**Task objective**
Only the lines in the entries below from the line with "- **Reproducibility**: Maintain" to the line with "## 📤 **How to Upload to GitHub**", both included, belong in the answer, transcribed exactly and without pictures.
● ● ● ● ● ● ●
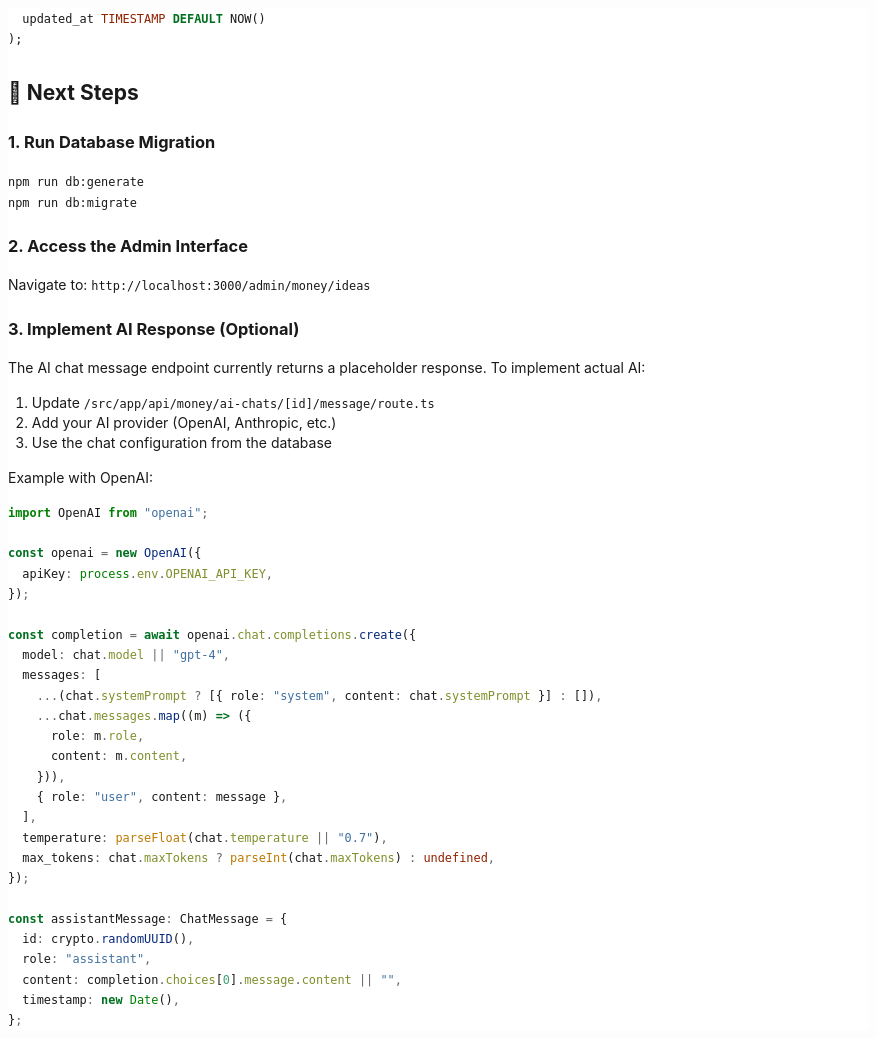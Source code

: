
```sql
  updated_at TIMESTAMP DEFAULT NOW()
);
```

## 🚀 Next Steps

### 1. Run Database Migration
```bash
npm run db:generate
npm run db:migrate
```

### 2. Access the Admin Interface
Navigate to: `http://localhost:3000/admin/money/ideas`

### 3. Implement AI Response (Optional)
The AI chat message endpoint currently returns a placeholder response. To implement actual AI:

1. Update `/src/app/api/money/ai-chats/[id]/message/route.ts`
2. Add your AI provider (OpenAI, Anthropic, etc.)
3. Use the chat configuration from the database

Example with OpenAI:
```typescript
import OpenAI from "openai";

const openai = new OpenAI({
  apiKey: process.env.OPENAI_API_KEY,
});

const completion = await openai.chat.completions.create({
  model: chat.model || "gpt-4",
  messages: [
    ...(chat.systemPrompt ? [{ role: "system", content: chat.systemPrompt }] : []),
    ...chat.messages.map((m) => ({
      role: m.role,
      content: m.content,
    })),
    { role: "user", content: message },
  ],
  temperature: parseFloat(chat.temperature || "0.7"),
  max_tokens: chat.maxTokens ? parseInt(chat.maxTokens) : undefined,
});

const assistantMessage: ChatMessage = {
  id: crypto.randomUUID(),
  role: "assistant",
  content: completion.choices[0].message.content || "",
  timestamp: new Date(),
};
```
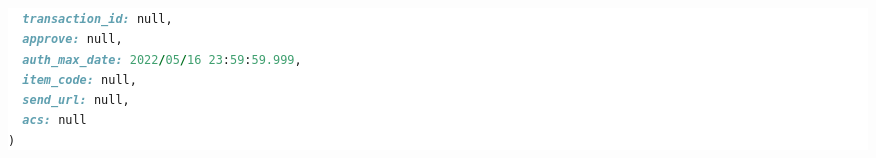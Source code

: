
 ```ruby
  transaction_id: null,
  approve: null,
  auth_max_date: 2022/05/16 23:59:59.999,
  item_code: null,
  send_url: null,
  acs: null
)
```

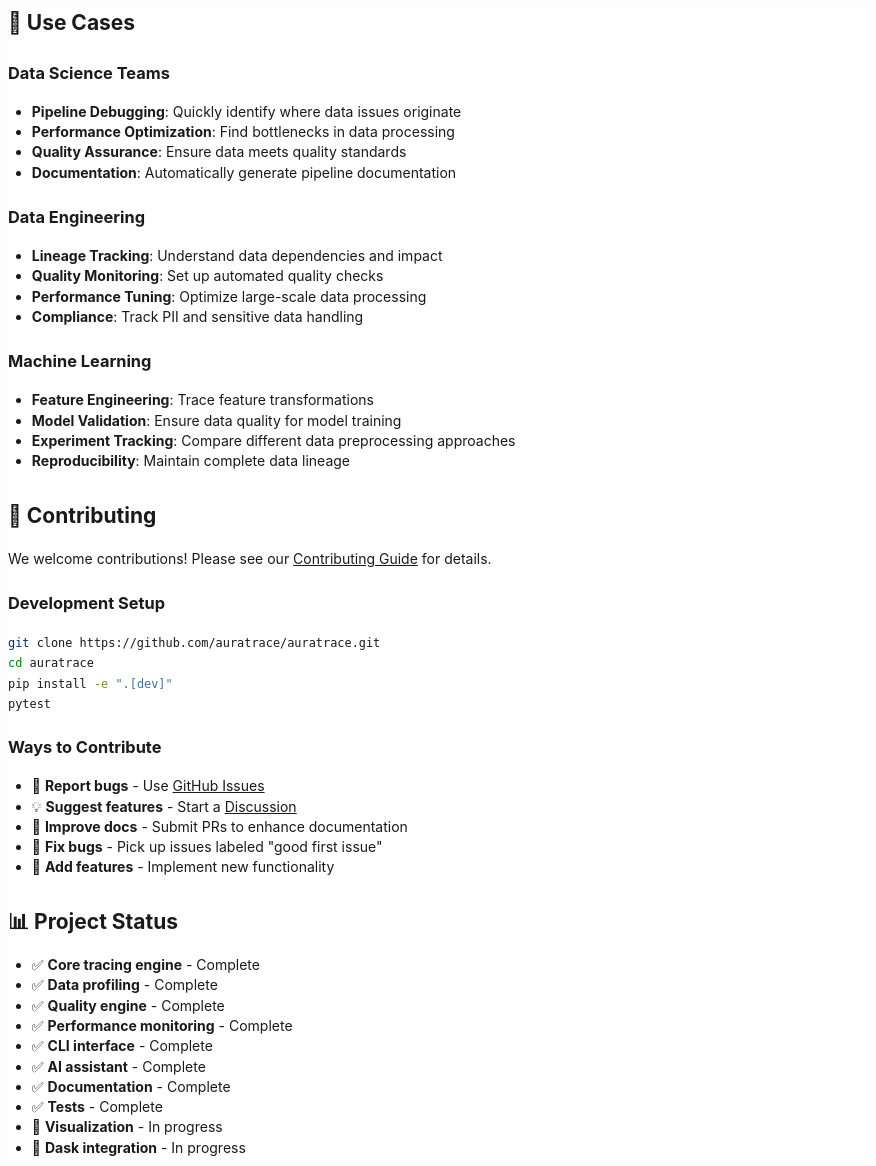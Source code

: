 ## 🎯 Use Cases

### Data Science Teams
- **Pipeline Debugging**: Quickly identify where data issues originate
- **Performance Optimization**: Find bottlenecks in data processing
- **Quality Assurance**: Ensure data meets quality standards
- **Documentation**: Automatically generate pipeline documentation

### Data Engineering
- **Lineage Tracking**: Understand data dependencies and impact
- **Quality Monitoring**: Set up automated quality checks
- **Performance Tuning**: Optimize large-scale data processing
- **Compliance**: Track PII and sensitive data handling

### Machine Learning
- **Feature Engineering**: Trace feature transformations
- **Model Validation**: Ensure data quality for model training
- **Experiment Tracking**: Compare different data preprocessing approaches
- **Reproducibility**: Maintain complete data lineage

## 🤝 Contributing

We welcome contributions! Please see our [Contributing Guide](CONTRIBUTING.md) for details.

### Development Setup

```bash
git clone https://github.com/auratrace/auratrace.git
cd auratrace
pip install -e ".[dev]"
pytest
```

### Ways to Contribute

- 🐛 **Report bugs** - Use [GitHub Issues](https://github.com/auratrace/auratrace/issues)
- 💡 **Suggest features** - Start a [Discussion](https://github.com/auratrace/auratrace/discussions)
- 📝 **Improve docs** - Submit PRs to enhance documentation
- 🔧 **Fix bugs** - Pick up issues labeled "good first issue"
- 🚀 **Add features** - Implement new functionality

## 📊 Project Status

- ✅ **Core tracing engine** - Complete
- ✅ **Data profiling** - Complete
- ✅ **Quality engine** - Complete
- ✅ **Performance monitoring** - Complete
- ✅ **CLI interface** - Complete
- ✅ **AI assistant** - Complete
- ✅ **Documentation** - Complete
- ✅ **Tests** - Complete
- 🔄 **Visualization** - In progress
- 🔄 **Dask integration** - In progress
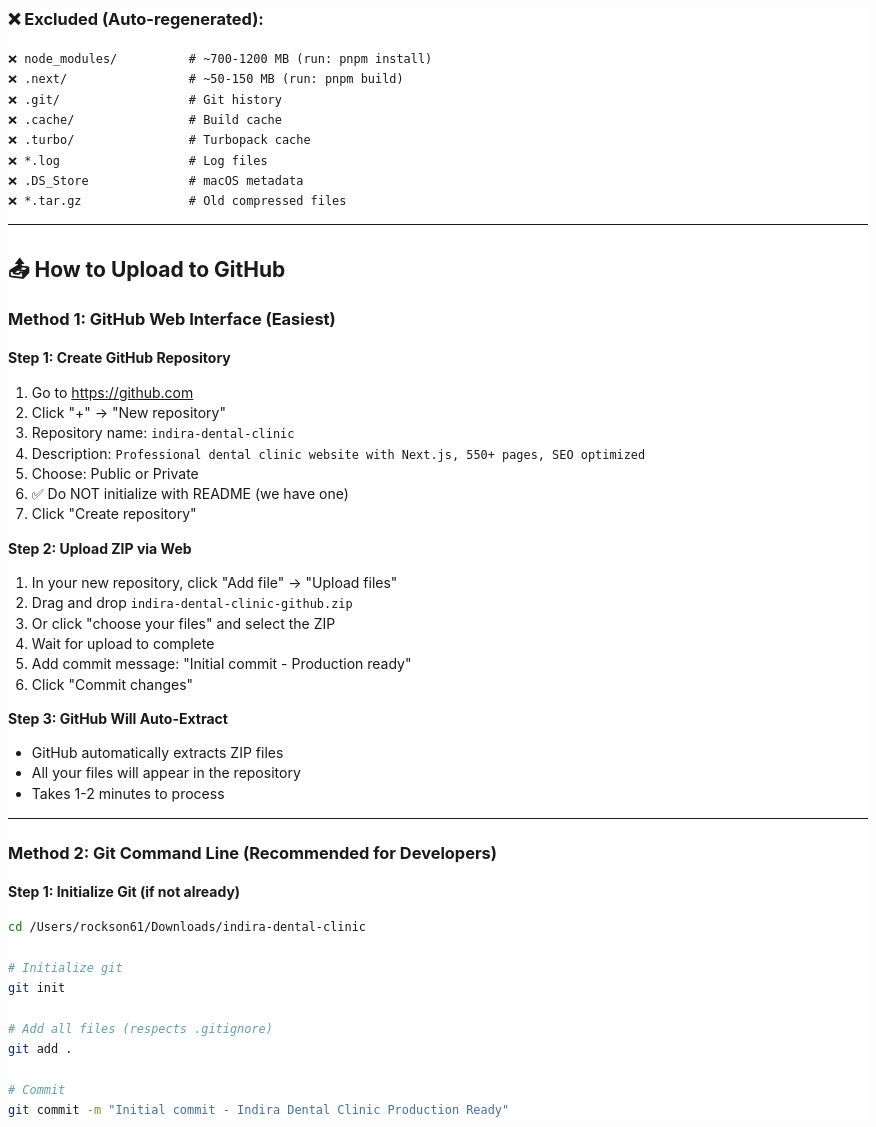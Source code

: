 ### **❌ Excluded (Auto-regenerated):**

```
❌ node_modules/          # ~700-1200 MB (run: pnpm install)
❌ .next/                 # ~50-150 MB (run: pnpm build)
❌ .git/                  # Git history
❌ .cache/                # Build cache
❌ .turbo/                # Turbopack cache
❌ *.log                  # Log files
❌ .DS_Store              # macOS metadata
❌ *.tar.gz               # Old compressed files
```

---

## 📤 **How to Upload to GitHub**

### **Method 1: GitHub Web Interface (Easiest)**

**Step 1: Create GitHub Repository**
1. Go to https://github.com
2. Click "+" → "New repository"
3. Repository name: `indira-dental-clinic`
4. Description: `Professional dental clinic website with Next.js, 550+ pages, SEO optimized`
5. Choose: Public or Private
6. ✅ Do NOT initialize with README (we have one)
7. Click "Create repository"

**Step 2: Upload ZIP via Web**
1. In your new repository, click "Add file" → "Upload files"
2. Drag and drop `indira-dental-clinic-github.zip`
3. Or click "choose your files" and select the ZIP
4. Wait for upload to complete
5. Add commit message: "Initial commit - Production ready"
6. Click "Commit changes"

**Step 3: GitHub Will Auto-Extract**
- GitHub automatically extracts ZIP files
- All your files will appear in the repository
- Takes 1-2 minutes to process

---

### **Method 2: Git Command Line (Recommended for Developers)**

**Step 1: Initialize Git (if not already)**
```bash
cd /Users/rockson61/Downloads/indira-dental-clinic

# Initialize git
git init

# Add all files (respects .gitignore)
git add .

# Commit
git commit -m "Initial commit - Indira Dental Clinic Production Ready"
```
● ● ● ● ● ● ●
**Answer to this task**
- **Reproducibility**: Maintain complete data lineage

## 🤝 Contributing

We welcome contributions! Please see our [Contributing Guide](CONTRIBUTING.md) for details.

### Development Setup

```bash
git clone https://github.com/auratrace/auratrace.git
cd auratrace
pip install -e ".[dev]"
pytest
```

### Ways to Contribute

- 🐛 **Report bugs** - Use [GitHub Issues](https://github.com/auratrace/auratrace/issues)
- 💡 **Suggest features** - Start a [Discussion](https://github.com/auratrace/auratrace/discussions)
- 📝 **Improve docs** - Submit PRs to enhance documentation
- 🔧 **Fix bugs** - Pick up issues labeled "good first issue"
- 🚀 **Add features** - Implement new functionality

## 📊 Project Status

- ✅ **Core tracing engine** - Complete
- ✅ **Data profiling** - Complete
- ✅ **Quality engine** - Complete
- ✅ **Performance monitoring** - Complete
- ✅ **CLI interface** - Complete
- ✅ **AI assistant** - Complete
- ✅ **Documentation** - Complete
- ✅ **Tests** - Complete
- 🔄 **Visualization** - In progress
- 🔄 **Dask integration** - In progress
Source code

: ### **❌ Excluded (Auto-regenerated):**

```
❌ node_modules/          # ~700-1200 MB (run: pnpm install)
❌ .next/                 # ~50-150 MB (run: pnpm build)
❌ .git/                  # Git history
❌ .cache/                # Build cache
❌ .turbo/                # Turbopack cache
❌ *.log                  # Log files
❌ .DS_Store              # macOS metadata
❌ *.tar.gz               # Old compressed files
```

---

## 📤 **How to Upload to GitHub**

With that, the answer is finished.